If you’re of the ‘it’s called work for a reason’ school of thought, you might not be convinced by this claim. However, there are a number of reasons why bringing humour into the workplace benefits everyone.
For a start, the health benefits of laughter are well–documented. Laughter can increase your heart rate, boost your immune system, and relieve stress. Essentially, the more your team laughs, the healthier and happier they’ll be.
On top of that, there’s evidence to suggest that workplace humour can be key to success. A survey by Robert Half International found that 91% of executives believe that a sense of humour is important for career advancement, while 84% feel that people with a good sense of humour do a better job.
If that doesn’t compel you, consider this: researchers from the Peru Catholic University and the University of New Hampshire have found that humour can help to boost effective communication, development of group goals, group productivity and management of emotions.
Of course, there’s a line to consider when bringing humour and fun into the workplace – that is, the sense of humour you might employ when with your friends and family may well not be appropriate for the workplace. According to Laura Vanderkam, author of What the Most Successful People Do at Work and What the Most Successful People Do Before Breakfast:
“Humour, by its nature, tends to have an edge to it, so people typically tone it down at work. It’s hard to do well, and easy to do badly.”
Ultimately, while having fun and employing at humour at work can be beneficial, there are a few things you should keep in mind:
- Everything in moderation: Jokes are great, but you’re at work, not open mic night.
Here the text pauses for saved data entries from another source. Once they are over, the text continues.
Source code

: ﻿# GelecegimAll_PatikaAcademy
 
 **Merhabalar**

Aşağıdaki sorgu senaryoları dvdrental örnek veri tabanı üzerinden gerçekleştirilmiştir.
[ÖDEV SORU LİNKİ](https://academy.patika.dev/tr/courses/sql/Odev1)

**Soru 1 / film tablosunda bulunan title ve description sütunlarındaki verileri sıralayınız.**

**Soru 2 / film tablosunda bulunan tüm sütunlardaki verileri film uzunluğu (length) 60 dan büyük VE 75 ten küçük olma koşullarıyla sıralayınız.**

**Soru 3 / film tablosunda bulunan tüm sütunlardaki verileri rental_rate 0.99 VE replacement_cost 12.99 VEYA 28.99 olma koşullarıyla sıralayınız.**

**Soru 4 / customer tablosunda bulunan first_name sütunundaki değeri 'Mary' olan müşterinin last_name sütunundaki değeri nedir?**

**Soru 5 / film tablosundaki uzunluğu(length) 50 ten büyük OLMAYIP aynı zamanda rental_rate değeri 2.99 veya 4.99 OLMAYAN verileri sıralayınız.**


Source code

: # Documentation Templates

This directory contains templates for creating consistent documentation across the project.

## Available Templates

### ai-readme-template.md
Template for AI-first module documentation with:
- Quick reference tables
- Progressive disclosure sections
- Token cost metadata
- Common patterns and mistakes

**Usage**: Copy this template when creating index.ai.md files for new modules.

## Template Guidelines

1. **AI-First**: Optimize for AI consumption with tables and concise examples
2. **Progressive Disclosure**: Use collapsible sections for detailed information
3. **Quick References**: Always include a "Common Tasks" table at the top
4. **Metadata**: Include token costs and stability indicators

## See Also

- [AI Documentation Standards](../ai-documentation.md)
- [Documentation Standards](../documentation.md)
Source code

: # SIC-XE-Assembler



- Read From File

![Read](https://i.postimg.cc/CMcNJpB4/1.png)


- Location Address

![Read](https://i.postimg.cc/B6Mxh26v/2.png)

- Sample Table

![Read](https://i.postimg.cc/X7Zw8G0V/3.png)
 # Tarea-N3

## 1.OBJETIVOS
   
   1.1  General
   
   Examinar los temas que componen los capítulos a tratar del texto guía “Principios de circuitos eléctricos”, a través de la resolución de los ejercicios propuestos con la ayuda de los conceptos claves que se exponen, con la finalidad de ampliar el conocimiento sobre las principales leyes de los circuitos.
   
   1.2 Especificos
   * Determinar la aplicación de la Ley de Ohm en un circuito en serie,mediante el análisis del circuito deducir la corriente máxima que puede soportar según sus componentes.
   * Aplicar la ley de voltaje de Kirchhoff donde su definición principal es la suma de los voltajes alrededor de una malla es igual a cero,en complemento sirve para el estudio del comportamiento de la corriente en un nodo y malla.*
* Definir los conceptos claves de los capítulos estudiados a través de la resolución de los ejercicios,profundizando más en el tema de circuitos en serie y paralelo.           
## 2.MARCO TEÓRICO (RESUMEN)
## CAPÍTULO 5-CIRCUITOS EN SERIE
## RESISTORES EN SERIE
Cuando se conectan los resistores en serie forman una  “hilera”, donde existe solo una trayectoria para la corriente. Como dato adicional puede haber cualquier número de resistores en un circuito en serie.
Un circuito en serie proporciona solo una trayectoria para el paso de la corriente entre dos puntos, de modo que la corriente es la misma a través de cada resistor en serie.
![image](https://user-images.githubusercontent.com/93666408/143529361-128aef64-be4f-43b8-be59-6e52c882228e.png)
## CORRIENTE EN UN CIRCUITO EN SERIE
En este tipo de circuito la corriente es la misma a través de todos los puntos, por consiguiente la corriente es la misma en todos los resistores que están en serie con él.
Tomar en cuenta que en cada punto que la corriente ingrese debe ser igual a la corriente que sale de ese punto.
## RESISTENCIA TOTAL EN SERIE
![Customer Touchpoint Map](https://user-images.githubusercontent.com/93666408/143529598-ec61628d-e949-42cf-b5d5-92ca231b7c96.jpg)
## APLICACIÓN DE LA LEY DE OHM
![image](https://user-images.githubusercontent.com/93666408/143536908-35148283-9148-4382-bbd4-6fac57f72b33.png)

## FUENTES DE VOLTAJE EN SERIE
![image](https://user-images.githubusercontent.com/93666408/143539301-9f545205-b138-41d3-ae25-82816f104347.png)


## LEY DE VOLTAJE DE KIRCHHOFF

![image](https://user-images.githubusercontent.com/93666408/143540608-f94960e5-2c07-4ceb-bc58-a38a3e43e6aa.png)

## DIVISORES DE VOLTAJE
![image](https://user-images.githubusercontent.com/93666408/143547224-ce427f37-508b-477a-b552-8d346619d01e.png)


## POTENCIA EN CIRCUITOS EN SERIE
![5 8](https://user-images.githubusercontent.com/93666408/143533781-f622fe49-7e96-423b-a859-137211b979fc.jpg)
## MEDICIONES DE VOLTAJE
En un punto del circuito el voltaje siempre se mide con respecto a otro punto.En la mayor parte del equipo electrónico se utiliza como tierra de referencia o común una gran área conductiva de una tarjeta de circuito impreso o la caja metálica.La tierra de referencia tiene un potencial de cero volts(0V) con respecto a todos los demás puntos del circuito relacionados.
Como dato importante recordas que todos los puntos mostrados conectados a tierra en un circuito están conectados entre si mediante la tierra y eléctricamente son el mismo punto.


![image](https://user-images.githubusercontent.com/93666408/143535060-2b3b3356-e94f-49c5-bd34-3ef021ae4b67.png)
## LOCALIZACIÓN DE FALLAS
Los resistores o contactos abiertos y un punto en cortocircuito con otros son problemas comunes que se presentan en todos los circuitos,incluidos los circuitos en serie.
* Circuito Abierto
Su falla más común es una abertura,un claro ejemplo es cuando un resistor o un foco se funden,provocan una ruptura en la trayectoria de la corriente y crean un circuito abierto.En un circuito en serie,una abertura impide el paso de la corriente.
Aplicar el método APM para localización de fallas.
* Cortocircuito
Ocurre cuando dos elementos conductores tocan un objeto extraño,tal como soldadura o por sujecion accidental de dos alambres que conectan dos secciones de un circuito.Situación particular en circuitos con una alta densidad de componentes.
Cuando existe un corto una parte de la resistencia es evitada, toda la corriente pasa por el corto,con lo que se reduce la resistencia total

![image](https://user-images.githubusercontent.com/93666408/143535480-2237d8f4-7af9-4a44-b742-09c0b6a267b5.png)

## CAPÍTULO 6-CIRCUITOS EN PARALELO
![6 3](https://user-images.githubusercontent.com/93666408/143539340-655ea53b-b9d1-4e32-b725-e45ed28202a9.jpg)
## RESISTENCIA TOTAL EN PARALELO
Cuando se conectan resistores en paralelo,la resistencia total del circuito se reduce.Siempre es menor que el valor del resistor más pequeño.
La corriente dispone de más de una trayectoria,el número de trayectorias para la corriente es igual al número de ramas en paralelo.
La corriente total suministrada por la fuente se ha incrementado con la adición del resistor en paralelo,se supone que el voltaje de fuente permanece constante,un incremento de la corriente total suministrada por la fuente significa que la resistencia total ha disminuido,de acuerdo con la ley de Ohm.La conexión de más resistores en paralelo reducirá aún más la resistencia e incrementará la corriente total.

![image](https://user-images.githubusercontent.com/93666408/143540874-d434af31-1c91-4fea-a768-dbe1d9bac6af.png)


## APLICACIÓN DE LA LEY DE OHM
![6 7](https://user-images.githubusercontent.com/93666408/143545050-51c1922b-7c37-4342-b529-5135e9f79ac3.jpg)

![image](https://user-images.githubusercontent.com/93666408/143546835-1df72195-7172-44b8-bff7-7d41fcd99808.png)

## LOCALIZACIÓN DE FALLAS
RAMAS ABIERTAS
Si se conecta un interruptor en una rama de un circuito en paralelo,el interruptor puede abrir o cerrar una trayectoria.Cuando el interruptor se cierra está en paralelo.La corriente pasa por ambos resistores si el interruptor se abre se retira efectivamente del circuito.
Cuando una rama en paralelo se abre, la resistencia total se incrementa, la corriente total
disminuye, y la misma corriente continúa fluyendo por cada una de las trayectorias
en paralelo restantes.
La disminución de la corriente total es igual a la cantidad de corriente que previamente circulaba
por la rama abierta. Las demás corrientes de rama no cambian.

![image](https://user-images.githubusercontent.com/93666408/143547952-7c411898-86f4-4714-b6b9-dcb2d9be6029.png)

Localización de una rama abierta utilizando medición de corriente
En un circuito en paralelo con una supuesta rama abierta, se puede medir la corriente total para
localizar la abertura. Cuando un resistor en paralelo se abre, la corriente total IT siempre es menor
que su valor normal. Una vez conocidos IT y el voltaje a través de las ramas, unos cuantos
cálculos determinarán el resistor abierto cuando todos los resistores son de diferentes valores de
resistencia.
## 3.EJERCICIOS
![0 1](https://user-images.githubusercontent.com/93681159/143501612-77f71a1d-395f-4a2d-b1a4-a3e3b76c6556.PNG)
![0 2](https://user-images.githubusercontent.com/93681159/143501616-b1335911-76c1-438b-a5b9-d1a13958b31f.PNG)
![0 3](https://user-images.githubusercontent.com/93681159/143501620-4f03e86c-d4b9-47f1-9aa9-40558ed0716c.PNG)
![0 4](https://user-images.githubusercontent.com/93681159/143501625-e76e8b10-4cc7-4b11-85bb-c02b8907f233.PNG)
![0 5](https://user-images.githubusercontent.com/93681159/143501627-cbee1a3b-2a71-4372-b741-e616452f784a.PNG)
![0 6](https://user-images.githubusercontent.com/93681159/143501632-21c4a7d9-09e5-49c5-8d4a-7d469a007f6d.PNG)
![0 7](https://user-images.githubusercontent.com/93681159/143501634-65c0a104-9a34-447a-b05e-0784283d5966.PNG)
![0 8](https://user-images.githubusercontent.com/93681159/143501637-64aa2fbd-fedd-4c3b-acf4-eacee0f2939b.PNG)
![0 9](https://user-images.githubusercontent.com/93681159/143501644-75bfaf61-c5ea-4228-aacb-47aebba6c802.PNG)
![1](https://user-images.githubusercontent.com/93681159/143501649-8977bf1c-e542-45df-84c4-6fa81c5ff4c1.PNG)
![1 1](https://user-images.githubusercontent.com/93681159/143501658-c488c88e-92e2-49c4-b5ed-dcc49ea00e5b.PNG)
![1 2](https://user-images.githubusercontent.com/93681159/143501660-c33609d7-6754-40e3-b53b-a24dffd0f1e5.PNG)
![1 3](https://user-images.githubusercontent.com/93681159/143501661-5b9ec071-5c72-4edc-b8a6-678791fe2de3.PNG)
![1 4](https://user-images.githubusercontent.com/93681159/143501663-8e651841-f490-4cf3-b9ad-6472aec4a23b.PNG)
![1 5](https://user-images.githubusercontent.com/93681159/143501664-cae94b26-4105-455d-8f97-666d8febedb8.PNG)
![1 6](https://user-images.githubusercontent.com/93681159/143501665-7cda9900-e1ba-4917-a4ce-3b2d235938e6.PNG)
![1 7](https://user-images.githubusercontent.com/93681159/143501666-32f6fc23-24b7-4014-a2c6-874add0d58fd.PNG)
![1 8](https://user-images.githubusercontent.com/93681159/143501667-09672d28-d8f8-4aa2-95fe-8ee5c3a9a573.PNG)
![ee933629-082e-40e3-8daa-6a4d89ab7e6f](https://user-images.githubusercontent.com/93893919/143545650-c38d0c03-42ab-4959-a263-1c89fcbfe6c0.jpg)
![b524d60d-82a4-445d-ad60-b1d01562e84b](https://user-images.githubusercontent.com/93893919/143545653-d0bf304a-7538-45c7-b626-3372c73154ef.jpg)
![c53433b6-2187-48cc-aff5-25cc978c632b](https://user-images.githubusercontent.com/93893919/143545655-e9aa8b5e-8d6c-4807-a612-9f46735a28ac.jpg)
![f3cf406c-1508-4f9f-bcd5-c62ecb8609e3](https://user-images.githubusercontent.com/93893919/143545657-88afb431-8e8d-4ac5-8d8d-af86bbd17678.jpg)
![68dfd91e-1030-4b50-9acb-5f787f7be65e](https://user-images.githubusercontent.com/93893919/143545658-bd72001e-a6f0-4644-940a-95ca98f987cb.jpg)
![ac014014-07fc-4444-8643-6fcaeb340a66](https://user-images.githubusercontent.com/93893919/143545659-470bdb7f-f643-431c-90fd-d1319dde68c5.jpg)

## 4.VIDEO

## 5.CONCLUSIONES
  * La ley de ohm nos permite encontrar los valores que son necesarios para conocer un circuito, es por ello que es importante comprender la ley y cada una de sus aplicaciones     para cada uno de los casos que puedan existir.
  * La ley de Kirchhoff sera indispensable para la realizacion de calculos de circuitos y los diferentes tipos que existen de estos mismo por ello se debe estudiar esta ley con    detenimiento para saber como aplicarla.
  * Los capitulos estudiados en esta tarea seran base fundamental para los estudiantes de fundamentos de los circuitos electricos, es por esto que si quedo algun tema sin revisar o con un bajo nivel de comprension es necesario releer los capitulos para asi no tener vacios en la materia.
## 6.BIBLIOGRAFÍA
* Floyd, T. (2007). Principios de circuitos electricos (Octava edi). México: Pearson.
If your jokes are flying thick and fast and causing your team to be distracted, you need to dial it back
- Steer clear of polarising topics: As my mother always told me, one should never discuss politics or religion in polite company
- Don’t single people out: It’s fine to gently rib someone in your team about how pedantic they are about their coffee, or their love of Post-Its, but gentle teasing can turn into bullying pretty quickly
- Be respectful: It seems absurd to need to point this out in 2016, but don’t joke about race, gender, sexuality, disability, or physical appearance
- Be smart: In a lot of workplaces, making fun of management is a quick and easy way to get a laugh from colleagues, but resist the temptation – it’s a fast track to a meeting with HR
Very bad advice from The Office’s Michael Scott. Source: NBC / Via imgarcade.com
There are few things more miserable than a humourless working environment. By encouraging fun and humour in your team, you’re boosting morale, improving communication and strengthening the bonds between team members.